New Delhi (IANS) State-run Petronet LNGs $2.5 billion investment to secure 5 million tonnes of liquefied natural gas (LNG) from Tellurian is unlikely work to the advantage of India as the first set of gas from the US-based natural gas companys Driftwood project would reach Indian shores only by fiscal 2023-24.
As per analyst presentations given by Tellurian, the first phase of the 27.6 million tonne per annum (mtpa) Driftwood project will be able to deliver LNG only in 2023. This would mean that Petronet will have to wait for LNG under a long term contract for four long years. The wait is long, given competitively priced LNG is available in plenty in the spot market to meet immediate energy needs of the country.
"The Petronet board in February had disapproved equity investment for securing LNG from the proposed Driftwood project of Tellurian. This was done as gas was available in plenty in the the spot market at rock bottom prices. Locking the company into a 40-year contract for LNG sourcing was considered unproductive. How the deal will work to the company's advantage now needs to be seen," said a company source who did not wish to be identified.
Officials at Petronet LNG and Tellurian could not be reached for comments.
The Driftwood project is a proposed LNG terminal where actual construction work is yet to start. Though Tellurian has appointed Bechtel as the engineering, procurement and construction (EPC) partner for the project, it is still waiting for investment commitments from partners for starting construction work. So far, only French energy major Total has committed to invest in the project for 2 mtpa of LNG.
The Petronet deal is still some way off as actual negotiation for investment and supplies is yet to be concluded.
Sources said that of the 5 mtpa contracted quantity, Petronet may not get even full capacity from the first phase of the 11 mtpa Driftwood project to be ready for delivery by 2023. As the US project is proposed to be constructed in four phases, sources said full capacity may not be reached before 2030. By then the gas market may be looking lot different and may make Petronet's investment unproductive.
For Petronet, another issue of concern would be mobilising huge investment commitment of $2.5 billion for Driftwood. With cash and reserves of just over RS 8,500 crore, it would have to look at other means of funding its US investment commitment. The government could either rope in more state-run firms to fund the project with Petronet, or permit it to tap the overseas market to raise cheap funds.
The sources also said that given that the Driftwood project is yet to be constructed, Petronet may not need to put its entire $2.5 billion investment commitment at one go for a 18 per cent stake in Driftwood. It could do so in tranches, easing the pressure.

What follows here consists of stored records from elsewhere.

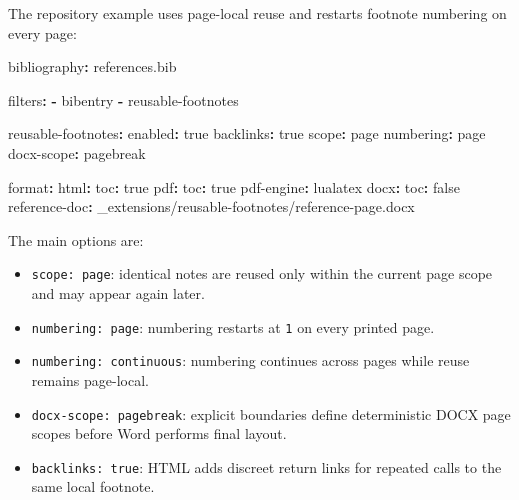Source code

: \documentclass[
  letterpaper,
  DIV=11,
  numbers=noendperiod]{scrartcl}
\newenvironment{Shaded}{\begin{snugshade}}{\end{snugshade}}
\newcommand{\AttributeTok}[1]{\textcolor[rgb]{0.40,0.45,0.13}{#1}}
\newcommand{\CharTok}[1]{\textcolor[rgb]{0.13,0.47,0.30}{#1}}
\newcommand{\FunctionTok}[1]{\textcolor[rgb]{0.28,0.35,0.67}{#1}}
\newcommand{\KeywordTok}[1]{\textcolor[rgb]{0.00,0.23,0.31}{\textbf{#1}}}
\providecommand{\tightlist}{%
  \setlength{\itemsep}{0pt}\setlength{\parskip}{0pt}}
\begin{document}
The repository example uses page-local reuse and restarts footnote
numbering on every page:

\begin{Shaded}
\begin{Highlighting}[]
\FunctionTok{bibliography}\KeywordTok{:}\AttributeTok{ references.bib}

\FunctionTok{filters}\KeywordTok{:}
\AttributeTok{  }\KeywordTok{{-}}\AttributeTok{ bibentry}
\AttributeTok{  }\KeywordTok{{-}}\AttributeTok{ reusable{-}footnotes}

\FunctionTok{reusable{-}footnotes}\KeywordTok{:}
\AttributeTok{  }\FunctionTok{enabled}\KeywordTok{:}\AttributeTok{ }\CharTok{true}
\AttributeTok{  }\FunctionTok{backlinks}\KeywordTok{:}\AttributeTok{ }\CharTok{true}
\AttributeTok{  }\FunctionTok{scope}\KeywordTok{:}\AttributeTok{ page}
\AttributeTok{  }\FunctionTok{numbering}\KeywordTok{:}\AttributeTok{ page}
\AttributeTok{  }\FunctionTok{docx{-}scope}\KeywordTok{:}\AttributeTok{ pagebreak}

\FunctionTok{format}\KeywordTok{:}
\AttributeTok{  }\FunctionTok{html}\KeywordTok{:}
\AttributeTok{    }\FunctionTok{toc}\KeywordTok{:}\AttributeTok{ }\CharTok{true}
\AttributeTok{  }\FunctionTok{pdf}\KeywordTok{:}
\AttributeTok{    }\FunctionTok{toc}\KeywordTok{:}\AttributeTok{ }\CharTok{true}
\AttributeTok{    }\FunctionTok{pdf{-}engine}\KeywordTok{:}\AttributeTok{ lualatex}
\AttributeTok{  }\FunctionTok{docx}\KeywordTok{:}
\AttributeTok{    }\FunctionTok{toc}\KeywordTok{:}\AttributeTok{ }\CharTok{false}
\AttributeTok{    }\FunctionTok{reference{-}doc}\KeywordTok{:}\AttributeTok{ \_extensions/reusable{-}footnotes/reference{-}page.docx}
\end{Highlighting}
\end{Shaded}

The main options are:

\begin{itemize}
\tightlist
\item
  \texttt{scope:\ page}: identical notes are reused only within the
  current page scope and may appear again later.
\item
  \texttt{numbering:\ page}: numbering restarts at \texttt{1} on every
  printed page.
\item
  \texttt{numbering:\ continuous}: numbering continues across pages
  while reuse remains page-local.
\item
  \texttt{docx-scope:\ pagebreak}: explicit \texttt{} boundaries define
  deterministic DOCX page scopes before Word performs final layout.
\item
  \texttt{backlinks:\ true}: HTML adds discreet return links for
  repeated calls to the same local footnote.
\end{itemize}
\end{document}
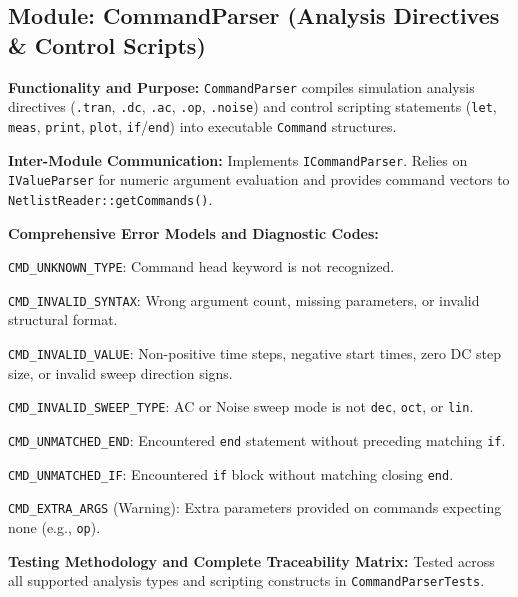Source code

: \subsection{Module: CommandParser (Analysis Directives \& Control Scripts)}

\textbf{Functionality and Purpose:} \texttt{CommandParser} compiles simulation analysis directives (\texttt{.tran}, \texttt{.dc}, \texttt{.ac}, \texttt{.op}, \texttt{.noise}) and control scripting statements (\texttt{let}, \texttt{meas}, \texttt{print}, \texttt{plot}, \texttt{if}/\texttt{end}) into executable \texttt{Command} structures.

\textbf{Inter-Module Communication:} Implements \texttt{ICommandParser}. Relies on \texttt{IValueParser} for numeric argument evaluation and provides command vectors to \texttt{NetlistReader::getCommands()}.

\textbf{Comprehensive Error Models and Diagnostic Codes:}
\begin{compactitem}
    \item \texttt{CMD\_UNKNOWN\_TYPE}: Command head keyword is not recognized.
    \item \texttt{CMD\_INVALID\_SYNTAX}: Wrong argument count, missing parameters, or invalid structural format.
    \item \texttt{CMD\_INVALID\_VALUE}: Non-positive time steps, negative start times, zero DC step size, or invalid sweep direction signs.
    \item \texttt{CMD\_INVALID\_SWEEP\_TYPE}: AC or Noise sweep mode is not \texttt{dec}, \texttt{oct}, or \texttt{lin}.
    \item \texttt{CMD\_UNMATCHED\_END}: Encountered \texttt{end} statement without preceding matching \texttt{if}.
    \item \texttt{CMD\_UNMATCHED\_IF}: Encountered \texttt{if} block without matching closing \texttt{end}.
    \item \texttt{CMD\_EXTRA\_ARGS} (Warning): Extra parameters provided on commands expecting none (e.g., \texttt{op}).
\end{compactitem}

\textbf{Testing Methodology and Complete Traceability Matrix:} Tested across all supported analysis types and scripting constructs in \texttt{CommandParserTests}.

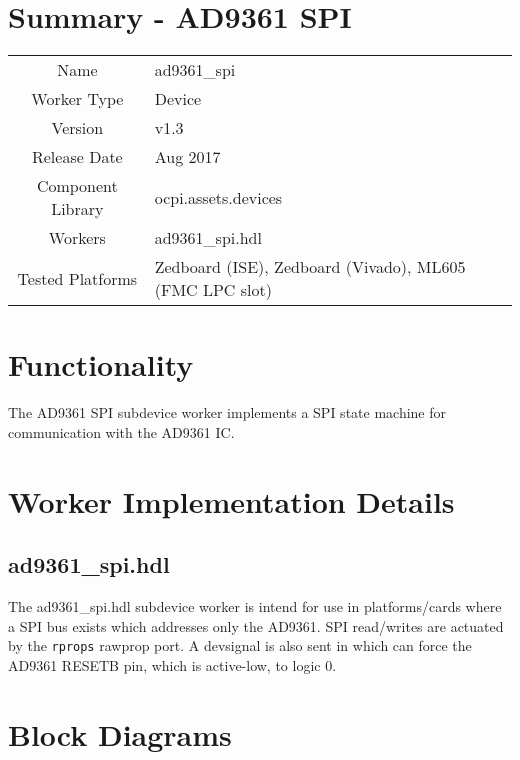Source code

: \documentclass{article}
\author{} %
\date{Version \docVersion} %
\title{\docTitle}
\def\docVersion{1.3}
\def\devsignal{devsignal}
\def\comp{ad9361\_spi}
\def\Comp{AD9361 SPI}
\begin{document}
\section*{Summary - \Comp}
\begin{tabular}{|c|M{13.5cm}|}
	\hline
	                  &                  \\
	\hline
	Name              & \comp            \\
	\hline
	Worker Type       & Device           \\
	\hline
	Version           & v\docVersion{}   \\
	\hline
	Release Date      & Aug 2017         \\
	\hline
	Component Library & ocpi.assets.devices     \\
	\hline
	Workers           & \comp.hdl        \\
	\hline
	Tested Platforms  & Zedboard (ISE), Zedboard (Vivado), ML605 (FMC LPC slot) \\
	\hline
\end{tabular}
\section*{Functionality}
	The \Comp{} subdevice worker implements a SPI state machine for communication with the AD9361 IC\cite{ad9361}.
\section*{Worker Implementation Details}
\subsection*{\comp.hdl}
The \comp{}.hdl subdevice worker is intend for use in platforms/cards where a SPI bus exists which addresses only the AD9361. SPI read/writes are actuated by the \verb+rprops+ rawprop port. A \devsignal{} is also sent in which can force the AD9361 RESETB pin, which is active-low, to logic 0.
\section*{Block Diagrams}
\end{document}
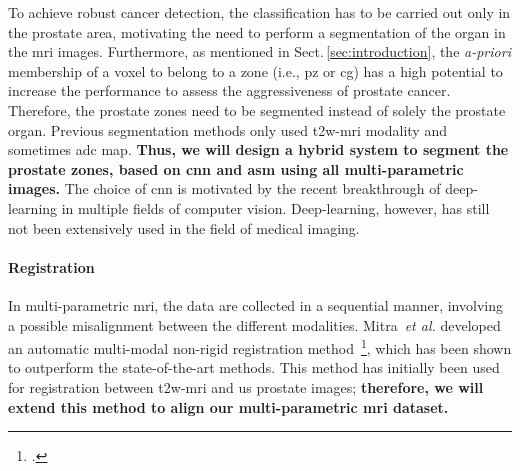 To achieve robust cancer detection, the classification has to be carried out only in the prostate area, motivating the need to perform a segmentation of the organ in the \ac{mri} images.
Furthermore, as mentioned in Sect.\,\ref{sec:introduction}, the \emph{a-priori} membership of a voxel to belong to a zone (i.e., \ac{pz} or \ac{cg}) has a high potential to increase the performance to assess the aggressiveness of prostate cancer.
Therefore, the prostate zones need to be segmented instead of solely the prostate organ.
Previous segmentation methods only used \ac{t2w}-\ac{mri} modality and sometimes \ac{adc} map.
\textbf{Thus, we will design a hybrid system to segment the prostate zones, based on \ac{cnn} and \ac{asm} using all multi-parametric images.}
The choice of \ac{cnn} is motivated by the recent breakthrough of deep-learning in multiple fields of computer vision.
Deep-learning, however, has still not been extensively used in the field of medical imaging.

\paragraph{Registration}

In multi-parametric \ac{mri}, the data are collected in a sequential manner, involving a possible misalignment between the different modalities.
Mitra~\emph{et al.} developed an automatic multi-modal non-rigid registration method~\footcite{Mitra2012a}, which has been shown to outperform the state-of-the-art methods.
This method has initially been used for registration between \ac{t2w}-\ac{mri} and \ac{us} prostate images; \textbf{therefore, we will extend this method to align our multi-parametric \ac{mri} dataset.}

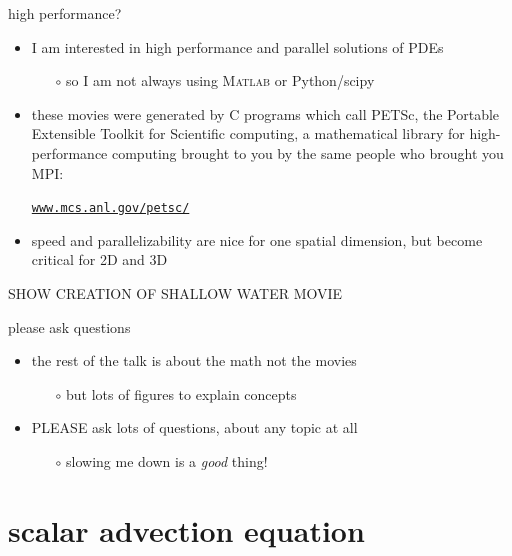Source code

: \documentclass[10pt,hyperref]{beamer}
\newcommand{\Matlab}{\textsc{Matlab}\xspace}
\begin{document}
\begin{frame}{high performance?}

\begin{itemize}
\item I am interested in high performance and parallel solutions of PDEs
    \begin{itemize}
    \item[$\circ$] so I am not always using \Matlab or Python/scipy
    \end{itemize}
\item these movies were generated by C programs which call PETSc, the Portable Extensible Toolkit for Scientific computing, a mathematical library for high-performance computing brought to you by the same people who brought you MPI:

    \begin{center}
    \href{https://www.mcs.anl.gov/petsc/}{\texttt{www.mcs.anl.gov/petsc/}}
    \end{center}
\item speed and parallelizability are nice for one spatial dimension, but become critical for 2D and 3D
\end{itemize}

\vspace{10mm}
\begin{center}
\alert{SHOW CREATION OF SHALLOW WATER MOVIE}
\end{center}

\end{frame}


\begin{frame}{please ask questions}

\begin{itemize}
\item the rest of the talk is about the math not the movies
    \begin{itemize}
    \item[$\circ$] but lots of figures to explain concepts
    \end{itemize}
\item \alert{PLEASE} ask lots of questions, about any topic at all
    \begin{itemize}
    \item[$\circ$] slowing me down is a \emph{good} thing!
    \end{itemize}
\end{itemize}
\end{frame}


\section{scalar advection equation}
\end{document}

The construction cost of the Driftwood project is estimated at over $18 billion. Tellurian is offering an equity interest in Driftwood Holdings, which comprises Tellurian's upstream company, its pipeline and the upcoming terminal that will be able to export 27.6 million tonnes of LNG a year.
Tellurian is selling 51 per cent holding in Driftwood to third parties while it itself would retain 49 per cent stake, or control over 13.6 mtpa of LNG. Tellurian expects to generate $8 per share cash flow from the project.
The Driftwood project is expected to deliver low cost LNG priced at $3.5 per million British thermal units (mBtu) by sea under an optimistic scenario and at $4.5 mBtu under a base case scenario. The delivered priced of gas in this range could be $6-8 per mBtu.
The Tellurian deal, once concluded, will be the first long-term LNG deal under the Modi government since 2014. The previous long-term gas supply deals date before 2014.
The LNG deal for 7.5 mtpa from Qatar, 1.44 mtpa from Australia, 2.2 mtpa from Russia and 5.8 mtpa from US were concluded by the previous UPA government. The landed price of some of the earlier concluded long-term supply deals are higher at $9-10 per mBtu that are currently being renegotiated by Petronet.